CENTENNIAL, CO - APRIL 01: Foxnews.com reporter Jana Winter returns to the court house after a midday recess to face Arapahoe County District Judge William Sylvester regarding evidence in the case of Aurora theater shooting suspect James Holmes at the Arapahoe County Justice Center on April 1, 2013 in Centennial, Colorado. Winter is facing contempt charges for not revelaing her sources that broke a gag order in the case. It was announced that District Attorney George Brauchler will seek the death penalty for suspect James Holmes who is charged with 166 counts of murder, attempted murder and other crimes in the Aurora theater shooting on July 20, 2012. (Photo by Doug Pensinger/Getty Images)
Photo: Doug Pensinger/2013 Getty Images

It’s not often that the journalistic establishment rallies around Fox News, and there are many good reasons for that, but it’s also what makes the case of Jana Winter so fascinating. The FoxNews.com reporter  — yes, a real reporter, not a talking head — is facing pressure to reveal the source that told her about Aurora killer James Holmes’s scary journals, an ongoing media saga that’s just now getting any attention at all. For Fox, always with a chip on its shoulder, the support so far is not enough. And they’re right, in a way.

The leak to Winter is thought to violate a gag order in the case, and on Wednesday, a judge will decide whether she must testify “and potentially go to jail for refusing to reveal her source,” according to Fox, which has dedicated a live-coverage page to the Free Press Fight of Winter’s cause. Other outlets have been noticeably quiet, including the New York Times, which hasn’t touched the story.

If @janawinter, who may go to jail to protect sources, worked for @nytimes instead of @FoxNews the case would be huge,” tweeted CNN’s Jim Spellman last night. “If she worked for mainstream newspapers or CNN, I think the case would have been covered,” Judith Miller, who served 85 days in jail for not revealing a source when she worked for the Times, told BuzzFeed. “There’s a certain reluctance because it’s Fox News.” (Miller is now a Fox News contributor.)

When I got into trouble, people were very supportive of me because I was with The New York Times,” she added. “I’m surprised and disappointed there hasn’t been more coverage.”

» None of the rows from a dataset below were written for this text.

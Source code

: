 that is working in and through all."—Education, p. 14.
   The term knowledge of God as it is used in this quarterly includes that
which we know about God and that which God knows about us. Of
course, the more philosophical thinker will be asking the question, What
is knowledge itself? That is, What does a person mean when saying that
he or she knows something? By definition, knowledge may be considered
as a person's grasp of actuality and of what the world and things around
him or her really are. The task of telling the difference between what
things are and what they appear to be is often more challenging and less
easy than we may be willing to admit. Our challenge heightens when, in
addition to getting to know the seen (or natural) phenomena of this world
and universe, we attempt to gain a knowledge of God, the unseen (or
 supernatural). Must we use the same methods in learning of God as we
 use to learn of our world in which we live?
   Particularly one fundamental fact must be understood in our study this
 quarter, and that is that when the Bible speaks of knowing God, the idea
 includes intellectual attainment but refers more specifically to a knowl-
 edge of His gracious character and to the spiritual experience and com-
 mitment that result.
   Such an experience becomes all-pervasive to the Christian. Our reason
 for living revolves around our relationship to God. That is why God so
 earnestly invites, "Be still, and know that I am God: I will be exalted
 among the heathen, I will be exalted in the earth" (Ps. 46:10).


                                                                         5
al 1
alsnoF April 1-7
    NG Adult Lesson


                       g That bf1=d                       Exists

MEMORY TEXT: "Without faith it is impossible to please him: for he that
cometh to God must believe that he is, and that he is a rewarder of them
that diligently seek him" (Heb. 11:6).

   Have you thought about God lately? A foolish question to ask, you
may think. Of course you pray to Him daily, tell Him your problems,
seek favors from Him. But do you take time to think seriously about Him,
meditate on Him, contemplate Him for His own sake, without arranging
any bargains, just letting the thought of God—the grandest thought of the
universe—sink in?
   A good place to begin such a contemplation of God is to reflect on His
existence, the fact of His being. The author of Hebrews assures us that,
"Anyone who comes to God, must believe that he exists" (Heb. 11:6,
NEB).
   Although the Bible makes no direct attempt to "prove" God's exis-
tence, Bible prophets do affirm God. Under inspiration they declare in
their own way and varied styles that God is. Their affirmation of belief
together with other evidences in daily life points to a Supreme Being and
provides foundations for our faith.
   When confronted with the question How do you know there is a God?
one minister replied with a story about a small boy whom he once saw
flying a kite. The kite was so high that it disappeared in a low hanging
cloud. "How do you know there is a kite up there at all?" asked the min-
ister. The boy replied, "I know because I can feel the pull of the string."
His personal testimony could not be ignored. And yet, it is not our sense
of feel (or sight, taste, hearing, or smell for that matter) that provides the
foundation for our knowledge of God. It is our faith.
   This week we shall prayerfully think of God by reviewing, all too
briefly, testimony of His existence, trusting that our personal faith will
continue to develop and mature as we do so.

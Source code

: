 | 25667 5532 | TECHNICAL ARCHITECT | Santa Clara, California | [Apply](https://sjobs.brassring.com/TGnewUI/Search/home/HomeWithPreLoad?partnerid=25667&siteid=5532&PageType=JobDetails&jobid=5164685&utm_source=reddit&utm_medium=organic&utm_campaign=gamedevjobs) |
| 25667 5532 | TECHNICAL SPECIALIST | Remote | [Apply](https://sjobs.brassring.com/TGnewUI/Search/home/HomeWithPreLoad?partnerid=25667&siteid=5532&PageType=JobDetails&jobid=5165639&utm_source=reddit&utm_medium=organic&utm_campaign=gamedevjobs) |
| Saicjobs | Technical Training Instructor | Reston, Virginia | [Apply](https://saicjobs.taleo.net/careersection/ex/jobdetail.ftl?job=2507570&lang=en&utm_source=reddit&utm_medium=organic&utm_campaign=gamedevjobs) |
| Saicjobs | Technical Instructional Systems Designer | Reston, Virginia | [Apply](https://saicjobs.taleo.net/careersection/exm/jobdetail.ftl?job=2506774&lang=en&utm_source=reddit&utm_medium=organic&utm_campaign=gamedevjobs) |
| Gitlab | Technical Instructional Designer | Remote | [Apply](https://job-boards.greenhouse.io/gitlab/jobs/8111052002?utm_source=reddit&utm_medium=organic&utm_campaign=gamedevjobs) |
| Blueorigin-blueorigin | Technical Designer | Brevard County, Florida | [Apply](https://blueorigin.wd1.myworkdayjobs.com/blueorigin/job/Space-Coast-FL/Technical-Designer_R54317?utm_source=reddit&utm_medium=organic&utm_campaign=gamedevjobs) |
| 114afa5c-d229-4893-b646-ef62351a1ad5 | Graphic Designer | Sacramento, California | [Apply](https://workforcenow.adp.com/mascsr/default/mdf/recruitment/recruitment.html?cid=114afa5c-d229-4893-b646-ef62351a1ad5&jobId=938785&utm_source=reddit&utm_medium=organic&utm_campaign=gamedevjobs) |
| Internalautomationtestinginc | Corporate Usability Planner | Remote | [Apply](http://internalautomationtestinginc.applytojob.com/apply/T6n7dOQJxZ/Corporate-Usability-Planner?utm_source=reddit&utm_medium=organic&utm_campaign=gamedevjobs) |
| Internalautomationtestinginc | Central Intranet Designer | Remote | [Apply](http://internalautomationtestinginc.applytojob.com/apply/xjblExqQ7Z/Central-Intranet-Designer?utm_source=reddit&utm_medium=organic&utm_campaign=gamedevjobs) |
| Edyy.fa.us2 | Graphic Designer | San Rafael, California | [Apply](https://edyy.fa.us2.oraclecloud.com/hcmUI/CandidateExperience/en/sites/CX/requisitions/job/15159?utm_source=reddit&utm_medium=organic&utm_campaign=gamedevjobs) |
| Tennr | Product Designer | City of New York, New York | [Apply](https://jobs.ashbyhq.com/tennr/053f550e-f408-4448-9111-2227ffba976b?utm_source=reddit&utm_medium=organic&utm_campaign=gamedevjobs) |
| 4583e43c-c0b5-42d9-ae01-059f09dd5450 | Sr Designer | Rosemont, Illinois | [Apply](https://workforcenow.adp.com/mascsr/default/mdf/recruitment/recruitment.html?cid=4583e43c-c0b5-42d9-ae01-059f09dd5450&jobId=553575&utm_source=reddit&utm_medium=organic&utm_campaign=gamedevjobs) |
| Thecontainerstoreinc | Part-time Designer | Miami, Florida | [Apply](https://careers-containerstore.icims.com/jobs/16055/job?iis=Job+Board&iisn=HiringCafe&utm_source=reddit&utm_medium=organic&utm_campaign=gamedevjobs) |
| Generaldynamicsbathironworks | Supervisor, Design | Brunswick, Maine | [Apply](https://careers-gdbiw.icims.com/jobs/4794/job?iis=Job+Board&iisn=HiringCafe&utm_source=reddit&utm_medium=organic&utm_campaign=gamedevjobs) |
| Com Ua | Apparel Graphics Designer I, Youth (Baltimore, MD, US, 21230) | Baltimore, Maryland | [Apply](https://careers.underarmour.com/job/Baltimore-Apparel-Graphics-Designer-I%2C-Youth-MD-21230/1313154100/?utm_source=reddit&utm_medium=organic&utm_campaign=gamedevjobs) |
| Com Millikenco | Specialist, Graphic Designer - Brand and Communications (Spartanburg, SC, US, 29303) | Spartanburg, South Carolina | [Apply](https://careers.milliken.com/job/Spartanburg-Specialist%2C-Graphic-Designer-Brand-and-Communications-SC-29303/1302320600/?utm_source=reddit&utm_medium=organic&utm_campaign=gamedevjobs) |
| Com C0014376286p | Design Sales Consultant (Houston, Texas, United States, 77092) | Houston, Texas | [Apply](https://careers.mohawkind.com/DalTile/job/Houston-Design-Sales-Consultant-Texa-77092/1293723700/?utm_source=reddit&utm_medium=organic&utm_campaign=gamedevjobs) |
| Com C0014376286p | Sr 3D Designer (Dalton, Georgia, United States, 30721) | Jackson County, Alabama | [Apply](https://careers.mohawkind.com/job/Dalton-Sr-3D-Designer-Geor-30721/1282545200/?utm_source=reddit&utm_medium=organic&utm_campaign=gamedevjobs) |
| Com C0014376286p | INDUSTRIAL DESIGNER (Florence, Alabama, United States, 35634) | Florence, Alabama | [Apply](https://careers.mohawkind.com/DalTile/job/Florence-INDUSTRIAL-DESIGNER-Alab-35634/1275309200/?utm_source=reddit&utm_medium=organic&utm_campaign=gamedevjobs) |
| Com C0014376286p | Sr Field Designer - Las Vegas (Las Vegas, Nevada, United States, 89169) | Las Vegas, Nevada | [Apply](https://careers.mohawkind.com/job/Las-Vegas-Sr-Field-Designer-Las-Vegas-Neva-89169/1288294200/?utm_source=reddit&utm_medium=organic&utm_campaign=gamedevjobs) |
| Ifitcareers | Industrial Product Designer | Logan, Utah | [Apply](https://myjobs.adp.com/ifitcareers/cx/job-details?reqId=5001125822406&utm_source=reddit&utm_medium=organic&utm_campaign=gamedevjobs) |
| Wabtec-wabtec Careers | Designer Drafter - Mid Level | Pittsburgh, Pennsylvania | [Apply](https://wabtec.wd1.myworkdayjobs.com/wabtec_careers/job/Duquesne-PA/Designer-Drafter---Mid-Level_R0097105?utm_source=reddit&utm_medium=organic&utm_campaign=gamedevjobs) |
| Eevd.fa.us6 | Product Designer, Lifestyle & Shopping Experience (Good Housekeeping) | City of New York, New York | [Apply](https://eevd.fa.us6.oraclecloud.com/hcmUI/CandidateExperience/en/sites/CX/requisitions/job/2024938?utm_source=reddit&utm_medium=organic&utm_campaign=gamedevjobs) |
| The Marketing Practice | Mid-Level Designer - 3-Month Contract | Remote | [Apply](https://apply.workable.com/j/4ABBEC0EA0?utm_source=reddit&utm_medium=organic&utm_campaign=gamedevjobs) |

At Gawker, John Cook writes, “The prospect that she may go to jail for doing her job is an outrage,” but adds that Winter isn’t a media cause célèbre “because Fox News has literally created a multi-billion dollar behemoth on the notion that reporters — excuse me, ‘the MSM’ — are treasonous scoundrels and liars who don’t deserve the protections of the First Amendment.” That’s certainly the case when it comes to WikiLeaks, Julian Assange, and Bradley Manning.

The hypocrisy of Fox News makes other outlets, especially competing cable networks, which have thus far avoided Winter’s situation entirely, wary of covering a just battle. The lack of coverage is also, in part, because the issue is an esoteric one that won’t really pick up heat until the judge’s ruling on Wednesday. (The Daily Caller’s claims of a “liberal media bias” are, in fact, the site’s first mention of Winter.) At the same time, Fox News is known to rally and cheerlead loud enough on its own, and doesn’t always make it easy, or enticing, to join in. 

Update, 9:44 p.m.: There won’t be a decision on Wednesday after all, as District Court Judge Carlos Samour Jr. delayed the ruling until later. “In his order, released late Monday, he wrote that he will not rule on requiring Winter’s testimony until he first decides on whether a notebook mailed by James Holmes to a psychiatrist will be admissible as evidence in Holmes’ murder trial,” Fox News reports.